I work as a server at a popular chain restaurant. Working as a server is good for me. Everything about it works well for myself and my family. I thrive off of the positive environment. Servers are paid to be positive. That benefits me because even when things are a little stressful, my coworkers still have to slap on a smile and be upbeat. There are, of course, those few customers that seem to think that treating people crappy is an ok thing. I just look at it as they are having a bad day and ignore it.
Last week a customer did something that triggered me. For me, a trigger is something that happens…
or someone’s action that causes a physical fight or flight response in my body. I know myself very well and typically can get my body to calm down on my own. I have worked at this for years. Usually, my body’s physical response is these terrible tremors from head to toe, a rush of adrenaline, sometimes my torso, arms, face, and neck turn red or the color might drain from my face and lips. Many times I get tears in my eyes, a lump in my throat and pain in my chest, stomach, arms and hands. Sometimes I am unable to speak and there have been times I have had to reorient myself because I forgot what is going on or what I was doing.
I know that all of that sounds really bad. I guess it is but in my world it is considered normal. I have learned to control it most of the time so that my reaction doesn’t spiral out of control to where I need help. When I do need help, I have learned to ask for it.
Last week I had a guest who was very upset with me for not serving her alcohol when she forgot her ID at home. I can get into some really hot water for that type of thing so I had to refuse. It is company policy. I hate confrontation. I try my best to avoid it. When I saw the woman sipping off of her friend’s drink, I reported it to the manager. He took care of it for me.
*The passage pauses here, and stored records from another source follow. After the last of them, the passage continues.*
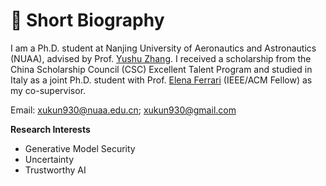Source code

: 
# 🧐 Short Biography

I am a Ph.D. student at Nanjing University of Aeronautics and Astronautics (NUAA), advised by Prof. [Yushu Zhang](http://yushuzhang.cn/). I received a scholarship from the China Scholarship Council (CSC) Excellent Talent Program and studied in Italy as a joint Ph.D. student with Prof. [Elena Ferrari](https://dawsec.dicom.uninsubria.it/elena.ferrari/) (IEEE/ACM Fellow) as my co-supervisor.

Email: xukun930@nuaa.edu.cn; xukun930@gmail.com

**Research Interests**

* Generative Model Security
* Uncertainty
* Trustworthy AI
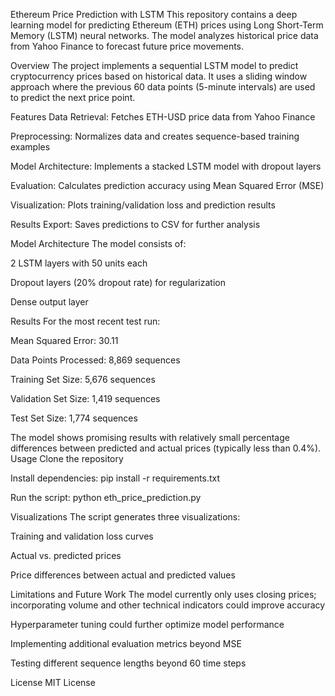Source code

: Ethereum Price Prediction with LSTM
This repository contains a deep learning model for predicting Ethereum (ETH) prices using Long Short-Term Memory (LSTM) neural networks. The model analyzes historical price data from Yahoo Finance to forecast future price movements.

Overview
The project implements a sequential LSTM model to predict cryptocurrency prices based on historical data. It uses a sliding window approach where the previous 60 data points (5-minute intervals) are used to predict the next price point.

Features
Data Retrieval: Fetches ETH-USD price data from Yahoo Finance

Preprocessing: Normalizes data and creates sequence-based training examples

Model Architecture: Implements a stacked LSTM model with dropout layers

Evaluation: Calculates prediction accuracy using Mean Squared Error (MSE)

Visualization: Plots training/validation loss and prediction results

Results Export: Saves predictions to CSV for further analysis

Model Architecture
The model consists of:

2 LSTM layers with 50 units each

Dropout layers (20% dropout rate) for regularization

Dense output layer

Results
For the most recent test run:

Mean Squared Error: 30.11

Data Points Processed: 8,869 sequences

Training Set Size: 5,676 sequences

Validation Set Size: 1,419 sequences

Test Set Size: 1,774 sequences

The model shows promising results with relatively small percentage differences between predicted and actual prices (typically less than 0.4%).
Usage
Clone the repository

Install dependencies: pip install -r requirements.txt

Run the script: python eth_price_prediction.py

Visualizations
The script generates three visualizations:

Training and validation loss curves

Actual vs. predicted prices

Price differences between actual and predicted values

Limitations and Future Work
The model currently only uses closing prices; incorporating volume and other technical indicators could improve accuracy

Hyperparameter tuning could further optimize model performance

Implementing additional evaluation metrics beyond MSE

Testing different sequence lengths beyond 60 time steps

License
MIT License
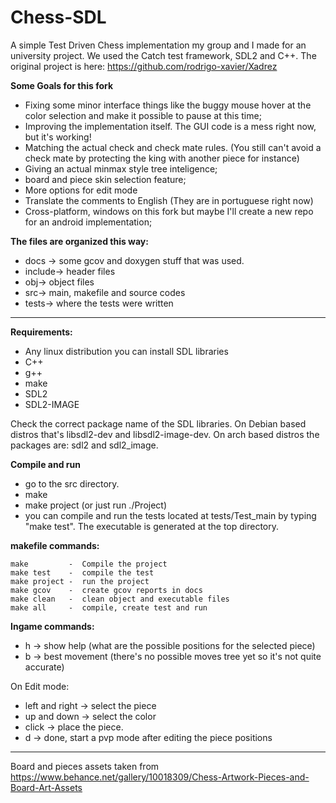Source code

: # Chess-SDL

A simple Test Driven Chess implementation my group and I made for an university project.
We used the Catch test framework, SDL2 and C++.
The original project is here: https://github.com/rodrigo-xavier/Xadrez

**Some Goals for this fork**

* Fixing some minor interface things like the buggy mouse hover at the color selection and make it possible to pause at this time;
* Improving the implementation itself. The GUI code is a mess right now, but it's working!
* Matching the actual check and check mate rules. (You still can't avoid a check mate by protecting the king with another piece for instance)
* Giving an actual minmax style tree inteligence;
* board and piece skin selection feature;
* More options for edit mode
* Translate the comments to English (They are in portuguese right now)
* Cross-platform, windows on this fork but maybe I'll create a new repo for an android implementation;

**The files are organized this way:**

*	docs -> some gcov and doxygen stuff that was used.
*	include-> header files
*	obj-> object files
*	src-> main, makefile and source codes
*   tests-> where the tests were written

-----------

**Requirements:**
	
* Any linux distribution you can install SDL libraries
* C++
* g++
* make
* SDL2
* SDL2-IMAGE
 
Check the correct package name of the SDL libraries. On Debian based distros that's libsdl2-dev and libsdl2-image-dev. On arch based distros the packages are: sdl2 and sdl2_image.

**Compile and run**
	
* go to the src directory.
* make
* make project (or just run ./Project)
* you can compile and run the tests located at tests/Test_main by typing "make test". The executable is generated at the top directory.

**makefile commands:**
	
	make		 -	Compile the project
    make test    -  compile the test
	make project -  run the project
	make gcov	 -	create gcov reports in docs
	make clean	 -	clean object and executable files
	make all	 -	compile, create test and run
	
**Ingame commands:**

* h -> show help (what are the possible positions for the selected piece)
* b -> best movement (there's no possible moves tree yet so it's not quite accurate)

On Edit mode:

* left and right -> select the piece
* up and down -> select the color
* click -> place the piece.
* d -> done, start a pvp mode after editing the piece positions
    
-----------
Board and pieces assets taken from https://www.behance.net/gallery/10018309/Chess-Artwork-Pieces-and-Board-Art-Assets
The woman and her friend were obviously very angry and were letting everyone know it.
While I was with guests at another table the woman who had forgotten her ID raised her voice, told me to bring the check since I wasn’t doing anything around there and made this big motion out into the middle of the aisle with her hand…and I was done.
I had just written down the drink order for the table I was with. I turned, walked to my manager and told him I was unable to take care of the problem table anymore. He said he would take care of everything. I asked a coworker to take the other table for me. I handed her the paper I had their drink order on, I could not remember what they had ordered. I walked to the back and leaned up against the counter. I could feel it starting and I was trying to stop what was coming.
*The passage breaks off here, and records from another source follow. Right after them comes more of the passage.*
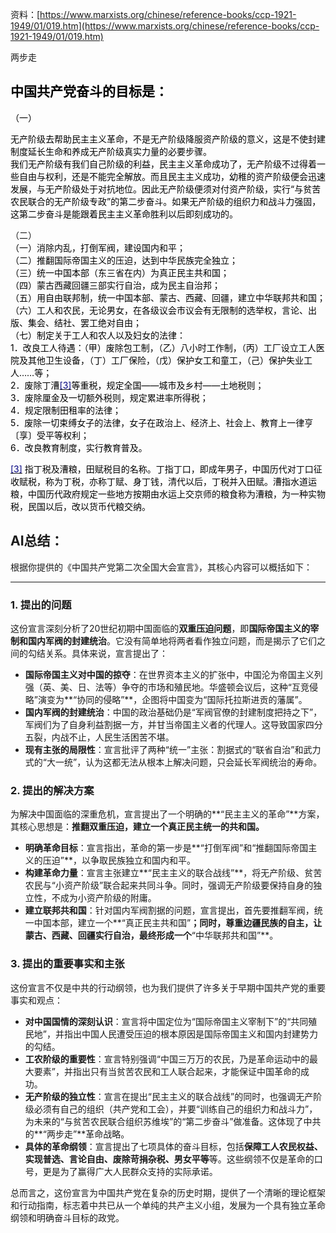 资料：[https://www.marxists.org/chinese/reference-books/ccp-1921-1949/01/019.htm](https://www.marxists.org/chinese/reference-books/ccp-1921-1949/01/019.htm)

两步走

## <font style="color:rgb(0, 0, 0);">中国共产党奋斗的目标是：</font>
<font style="color:rgb(0, 0, 0);">（一）</font>

<font style="color:rgb(0, 0, 0);">无产阶级去帮助民主主义革命，不是无产阶级降服资产阶级的意义，这是不使封建制度延长生命和养成无产阶级真实力量的必要步骤。</font>  
<font style="color:rgb(0, 0, 0);"> 我们无产阶级有我们自己阶级的利益，民主主义革命成功了，无产阶级不过得着一些自由与权利，还是不能完全解放。而且民主主义成功，幼稚的资产阶级便会迅速发展，与无产阶级处于对抗地位。因此无产阶级便须对付资产阶级，实行“与贫苦农民联合的无产阶级专政”的第二步奋斗。如果无产阶级的组织力和战斗力强固，这第二步奋斗是能跟着民主主义革命胜利以后即刻成功的。</font>

（二）  
<font style="color:rgb(0, 0, 0);"> （一）消除内乱，打倒军阀，建设国内和平；</font>  
<font style="color:rgb(0, 0, 0);"> （二）推翻国际帝国主义的压迫，达到中华民族完全独立；</font>  
<font style="color:rgb(0, 0, 0);"> （三）统一中国本部（东三省在内）为真正民主共和国；</font>  
<font style="color:rgb(0, 0, 0);"> （四）蒙古西藏回疆三部实行自治，成为民主自治邦；</font>  
<font style="color:rgb(0, 0, 0);"> （五）用自由联邦制，统一中国本部、蒙古、西藏、回疆，建立中华联邦共和国；</font>  
<font style="color:rgb(0, 0, 0);"> （六）工人和农民，无论男女，在各级议会市议会有无限制的选举权，言论、出版、集会、结社、罢工绝对自由；</font>  
<font style="color:rgb(0, 0, 0);"> （七）制定关于工人和农人以及妇女的法律：</font>  
<font style="color:rgb(0, 0, 0);"> 1．改良工人待遇：（甲）废除包工制，（乙）八小时工作制，（丙）工厂设立工人医院及其他卫生设备，（丁）工厂保险，（戊）保护女工和童工，（己）保护失业工人……等；</font>  
<font style="color:rgb(0, 0, 0);"> 2．废除丁漕</font>[<font style="color:rgb(0, 0, 128);">[3]</font>](https://www.marxists.org/chinese/reference-books/ccp-1921-1949/01/019.htm#_ftn3)<font style="color:rgb(0, 0, 0);">等重税，规定全国——城市及乡村——土地税则；</font>  
<font style="color:rgb(0, 0, 0);"> 3．废除厘金及一切额外税则，规定累进率所得税；</font>  
<font style="color:rgb(0, 0, 0);"> 4．规定限制田租率的法律；</font>  
<font style="color:rgb(0, 0, 0);"> 5．废除一切束缚女子的法律，女子在政治上、经济上、社会上、教育上一律亨〔享〕受平等权利；</font>  
<font style="color:rgb(0, 0, 0);"> 6．改良教育制度，实行教育普及。</font>

[<font style="color:rgb(0, 0, 128);">[3]</font>](https://www.marxists.org/chinese/reference-books/ccp-1921-1949/01/019.htm#_ftnref3)<font style="color:rgb(0, 0, 0);"> 指丁税及漕粮，田赋税目的名称。丁指丁口，即成年男子，中国历代对丁口征收赋税，称为丁税，亦称丁赋、身丁钱，清代以后，丁税并入田赋。漕指水道运粮，中国历代政府规定一些地方按期由水运上交京师的粮食称为漕粮，为一种实物税，民国以后，改以货币代粮交纳。</font>

## AI总结：
根据你提供的《中国共产党第二次全国大会宣言》，其核心内容可以概括如下：

---

### 1. 提出的问题
这份宣言深刻分析了20世纪初期中国面临的**双重压迫问题**，即**国际帝国主义的宰制和国内军阀的封建统治**。它没有简单地将两者看作独立问题，而是揭示了它们之间的勾结关系。具体来说，宣言提出了：

+ **国际帝国主义对中国的掠夺**：在世界资本主义的扩张中，中国沦为帝国主义列强（英、美、日、法等）争夺的市场和殖民地。华盛顿会议后，这种“互竞侵略”演变为**“协同的侵略”**，企图将中国变为“国际托拉斯进贡的藩属”。
+ **国内军阀的封建统治**：中国的政治基础仍是“军阀官僚的封建制度把持之下”，军阀们为了自身利益割据一方，并甘当帝国主义者的代理人。这导致国家四分五裂，内战不止，人民生活困苦不堪。
+ **现有主张的局限性**：宣言批评了两种“统一”主张：割据式的“联省自治”和武力式的“大一统”，认为这都无法从根本上解决问题，只会延长军阀统治的寿命。

### 2. 提出的解决方案
为解决中国面临的深重危机，宣言提出了一个明确的**“民主主义的革命”**方案，其核心思想是：**推翻双重压迫，建立一个真正民主统一的共和国。**

+ **明确革命目标**：宣言指出，革命的第一步是**“打倒军阀”和“推翻国际帝国主义的压迫”**，以争取民族独立和国内和平。
+ **构建革命力量**：宣言主张建立**“民主主义的联合战线”**，将无产阶级、贫苦农民与“小资产阶级”联合起来共同斗争。同时，强调无产阶级要保持自身的独立性，不成为小资产阶级的附庸。
+ **建立联邦共和国**：针对国内军阀割据的问题，宣言提出，首先要推翻军阀，统一中国本部，建立一个**“真正民主共和国”**；同时，尊重边疆民族的自主，让蒙古、西藏、回疆实行自治，最终形成一个**“中华联邦共和国”**。

### 3. 提出的重要事实和主张
这份宣言不仅是中共的行动纲领，也为我们提供了许多关于早期中国共产党的重要事实和观点：

+ **对中国国情的深刻认识**：宣言将中国定位为“国际帝国主义宰制下”的“共同殖民地”，并指出中国人民遭受压迫的根本原因是国际帝国主义和国内封建势力的勾结。
+ **工农阶级的重要性**：宣言特别强调“中国三万万的农民，乃是革命运动中的最大要素”，并指出只有当贫苦农民和工人联合起来，才能保证中国革命的成功。
+ **无产阶级的独立性**：宣言在提出“民主主义的联合战线”的同时，也强调无产阶级必须有自己的组织（共产党和工会），并要“训练自己的组织力和战斗力”，为未来的“与贫苦农民联合组织苏维埃”的“第二步奋斗”做准备。这体现了中共的**“两步走”**革命战略。
+ **具体的革命纲领**：宣言提出了七项具体的奋斗目标，包括**保障工人农民权益、实现普选、言论自由、废除苛捐杂税、男女平等**等。这些纲领不仅是革命的口号，更是为了赢得广大人民群众支持的实际承诺。

总而言之，这份宣言为中国共产党在复杂的历史时期，提供了一个清晰的理论框架和行动指南，标志着中共已从一个单纯的共产主义小组，发展为一个具有独立革命纲领和明确奋斗目标的政党。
Coworkers buzzed around me asking what had happened and saying things like, ‘Don’t let them get to you, they are just being crappy.’ I remember thinking it isn’t that easy. I had tears in my eyes, pain in my throat chest and arms and I was starting to tremor. I kept reminding myself that I was completely safe, they would leave before I had to return to the front of the restaurant. I was breathing in and out, slowing my breath and breathing deeply. I wanted to go home. I was embarrassed. The tremors moved up my arms, into my shoulders and were starting to work their way down my torso.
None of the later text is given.